- [Task directions]:
The complete listing should be transcribed precisely.

- [Material for the task]:

* * * *

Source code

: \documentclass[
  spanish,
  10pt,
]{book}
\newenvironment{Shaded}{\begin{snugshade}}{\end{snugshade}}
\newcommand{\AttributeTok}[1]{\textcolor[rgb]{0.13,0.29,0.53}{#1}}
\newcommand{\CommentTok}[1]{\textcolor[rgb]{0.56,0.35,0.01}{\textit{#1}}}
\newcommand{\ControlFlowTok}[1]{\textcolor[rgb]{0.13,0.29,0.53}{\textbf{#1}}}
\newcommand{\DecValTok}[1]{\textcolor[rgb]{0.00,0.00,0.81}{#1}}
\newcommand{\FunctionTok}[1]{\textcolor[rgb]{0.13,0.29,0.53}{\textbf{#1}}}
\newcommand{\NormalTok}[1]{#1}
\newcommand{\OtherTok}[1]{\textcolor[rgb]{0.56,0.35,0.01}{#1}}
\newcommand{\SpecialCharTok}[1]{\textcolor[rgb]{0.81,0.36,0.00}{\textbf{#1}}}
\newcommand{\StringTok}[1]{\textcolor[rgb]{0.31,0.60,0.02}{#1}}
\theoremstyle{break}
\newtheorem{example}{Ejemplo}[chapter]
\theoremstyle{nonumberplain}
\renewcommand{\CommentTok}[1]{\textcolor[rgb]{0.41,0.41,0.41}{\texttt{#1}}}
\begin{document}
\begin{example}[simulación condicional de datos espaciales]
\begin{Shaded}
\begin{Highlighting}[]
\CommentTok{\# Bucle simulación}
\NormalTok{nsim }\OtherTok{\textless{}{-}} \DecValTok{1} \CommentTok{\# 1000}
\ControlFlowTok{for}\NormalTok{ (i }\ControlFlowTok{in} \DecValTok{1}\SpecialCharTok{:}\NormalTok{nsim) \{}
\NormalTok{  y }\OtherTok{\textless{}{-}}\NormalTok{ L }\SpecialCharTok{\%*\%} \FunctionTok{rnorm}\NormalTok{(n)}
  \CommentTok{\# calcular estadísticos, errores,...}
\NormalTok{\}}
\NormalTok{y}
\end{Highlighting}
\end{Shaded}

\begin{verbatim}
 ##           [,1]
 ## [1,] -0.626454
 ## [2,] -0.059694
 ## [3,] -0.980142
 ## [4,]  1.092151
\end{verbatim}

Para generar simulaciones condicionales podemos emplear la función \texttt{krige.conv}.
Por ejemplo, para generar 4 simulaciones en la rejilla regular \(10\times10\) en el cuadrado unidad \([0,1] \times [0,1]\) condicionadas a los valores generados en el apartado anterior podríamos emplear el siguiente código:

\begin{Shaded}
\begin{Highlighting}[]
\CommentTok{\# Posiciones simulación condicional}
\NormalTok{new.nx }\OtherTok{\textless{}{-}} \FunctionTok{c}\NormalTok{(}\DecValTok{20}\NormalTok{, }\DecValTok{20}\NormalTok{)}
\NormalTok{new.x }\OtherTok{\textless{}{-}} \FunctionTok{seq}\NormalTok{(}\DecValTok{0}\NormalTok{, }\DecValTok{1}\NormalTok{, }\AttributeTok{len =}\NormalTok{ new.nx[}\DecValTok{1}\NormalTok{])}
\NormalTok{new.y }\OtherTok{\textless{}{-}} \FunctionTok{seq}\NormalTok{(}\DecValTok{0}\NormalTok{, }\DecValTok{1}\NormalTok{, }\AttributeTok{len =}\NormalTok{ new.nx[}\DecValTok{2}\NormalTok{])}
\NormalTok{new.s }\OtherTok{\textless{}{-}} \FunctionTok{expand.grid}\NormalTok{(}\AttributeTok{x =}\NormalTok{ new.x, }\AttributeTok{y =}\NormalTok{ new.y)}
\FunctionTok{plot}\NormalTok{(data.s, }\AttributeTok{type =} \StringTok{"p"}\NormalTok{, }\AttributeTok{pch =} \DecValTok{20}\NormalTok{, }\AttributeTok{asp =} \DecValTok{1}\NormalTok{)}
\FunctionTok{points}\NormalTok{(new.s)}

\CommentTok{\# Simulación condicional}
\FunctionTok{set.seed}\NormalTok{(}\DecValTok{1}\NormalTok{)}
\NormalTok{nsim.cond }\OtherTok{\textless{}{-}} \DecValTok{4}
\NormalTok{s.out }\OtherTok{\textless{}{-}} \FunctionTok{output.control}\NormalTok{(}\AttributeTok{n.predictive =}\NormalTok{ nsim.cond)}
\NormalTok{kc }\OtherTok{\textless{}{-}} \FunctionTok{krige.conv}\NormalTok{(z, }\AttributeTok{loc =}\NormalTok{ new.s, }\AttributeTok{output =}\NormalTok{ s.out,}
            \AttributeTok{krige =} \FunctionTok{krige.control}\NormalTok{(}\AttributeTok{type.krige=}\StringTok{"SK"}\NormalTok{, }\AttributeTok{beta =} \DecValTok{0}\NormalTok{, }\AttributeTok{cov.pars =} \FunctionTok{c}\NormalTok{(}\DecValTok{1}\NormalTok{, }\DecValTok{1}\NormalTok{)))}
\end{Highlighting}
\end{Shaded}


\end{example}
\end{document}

* * * *

- [Result of this exercise]:
Source code

: \documentclass[
  spanish,
  10pt,
]{book}
\newenvironment{Shaded}{\begin{snugshade}}{\end{snugshade}}
\newcommand{\AttributeTok}[1]{\textcolor[rgb]{0.13,0.29,0.53}{#1}}
\newcommand{\CommentTok}[1]{\textcolor[rgb]{0.56,0.35,0.01}{\textit{#1}}}
\newcommand{\ControlFlowTok}[1]{\textcolor[rgb]{0.13,0.29,0.53}{\textbf{#1}}}
\newcommand{\DecValTok}[1]{\textcolor[rgb]{0.00,0.00,0.81}{#1}}
\newcommand{\FunctionTok}[1]{\textcolor[rgb]{0.13,0.29,0.53}{\textbf{#1}}}
\newcommand{\NormalTok}[1]{#1}
\newcommand{\OtherTok}[1]{\textcolor[rgb]{0.56,0.35,0.01}{#1}}
\newcommand{\SpecialCharTok}[1]{\textcolor[rgb]{0.81,0.36,0.00}{\textbf{#1}}}
\newcommand{\StringTok}[1]{\textcolor[rgb]{0.31,0.60,0.02}{#1}}
\theoremstyle{break}
\newtheorem{example}{Ejemplo}[chapter]
\theoremstyle{nonumberplain}
\renewcommand{\CommentTok}[1]{\textcolor[rgb]{0.41,0.41,0.41}{\texttt{#1}}}
\begin{document}
\begin{example}[simulación condicional de datos espaciales]
\begin{Shaded}
\begin{Highlighting}[]
\CommentTok{\# Bucle simulación}
\NormalTok{nsim }\OtherTok{\textless{}{-}} \DecValTok{1} \CommentTok{\# 1000}
\ControlFlowTok{for}\NormalTok{ (i }\ControlFlowTok{in} \DecValTok{1}\SpecialCharTok{:}\NormalTok{nsim) \{}
\NormalTok{  y }\OtherTok{\textless{}{-}}\NormalTok{ L }\SpecialCharTok{\%*\%} \FunctionTok{rnorm}\NormalTok{(n)}
  \CommentTok{\# calcular estadísticos, errores,...}
\NormalTok{\}}
\NormalTok{y}
\end{Highlighting}
\end{Shaded}

\begin{verbatim}
 ##           [,1]
 ## [1,] -0.626454
 ## [2,] -0.059694
 ## [3,] -0.980142
 ## [4,]  1.092151
\end{verbatim}

Para generar simulaciones condicionales podemos emplear la función \texttt{krige.conv}.
Por ejemplo, para generar 4 simulaciones en la rejilla regular \(10\times10\) en el cuadrado unidad \([0,1] \times [0,1]\) condicionadas a los valores generados en el apartado anterior podríamos emplear el siguiente código:

\begin{Shaded}
\begin{Highlighting}[]
\CommentTok{\# Posiciones simulación condicional}
\NormalTok{new.nx }\OtherTok{\textless{}{-}} \FunctionTok{c}\NormalTok{(}\DecValTok{20}\NormalTok{, }\DecValTok{20}\NormalTok{)}
\NormalTok{new.x }\OtherTok{\textless{}{-}} \FunctionTok{seq}\NormalTok{(}\DecValTok{0}\NormalTok{, }\DecValTok{1}\NormalTok{, }\AttributeTok{len =}\NormalTok{ new.nx[}\DecValTok{1}\NormalTok{])}
\NormalTok{new.y }\OtherTok{\textless{}{-}} \FunctionTok{seq}\NormalTok{(}\DecValTok{0}\NormalTok{, }\DecValTok{1}\NormalTok{, }\AttributeTok{len =}\NormalTok{ new.nx[}\DecValTok{2}\NormalTok{])}
\NormalTok{new.s }\OtherTok{\textless{}{-}} \FunctionTok{expand.grid}\NormalTok{(}\AttributeTok{x =}\NormalTok{ new.x, }\AttributeTok{y =}\NormalTok{ new.y)}
\FunctionTok{plot}\NormalTok{(data.s, }\AttributeTok{type =} \StringTok{"p"}\NormalTok{, }\AttributeTok{pch =} \DecValTok{20}\NormalTok{, }\AttributeTok{asp =} \DecValTok{1}\NormalTok{)}
\FunctionTok{points}\NormalTok{(new.s)}

\CommentTok{\# Simulación condicional}
\FunctionTok{set.seed}\NormalTok{(}\DecValTok{1}\NormalTok{)}
\NormalTok{nsim.cond }\OtherTok{\textless{}{-}} \DecValTok{4}
\NormalTok{s.out }\OtherTok{\textless{}{-}} \FunctionTok{output.control}\NormalTok{(}\AttributeTok{n.predictive =}\NormalTok{ nsim.cond)}
\NormalTok{kc }\OtherTok{\textless{}{-}} \FunctionTok{krige.conv}\NormalTok{(z, }\AttributeTok{loc =}\NormalTok{ new.s, }\AttributeTok{output =}\NormalTok{ s.out,}
            \AttributeTok{krige =} \FunctionTok{krige.control}\NormalTok{(}\AttributeTok{type.krige=}\StringTok{"SK"}\NormalTok{, }\AttributeTok{beta =} \DecValTok{0}\NormalTok{, }\AttributeTok{cov.pars =} \FunctionTok{c}\NormalTok{(}\DecValTok{1}\NormalTok{, }\DecValTok{1}\NormalTok{)))}
\end{Highlighting}
\end{Shaded}


\end{example}
\end{document}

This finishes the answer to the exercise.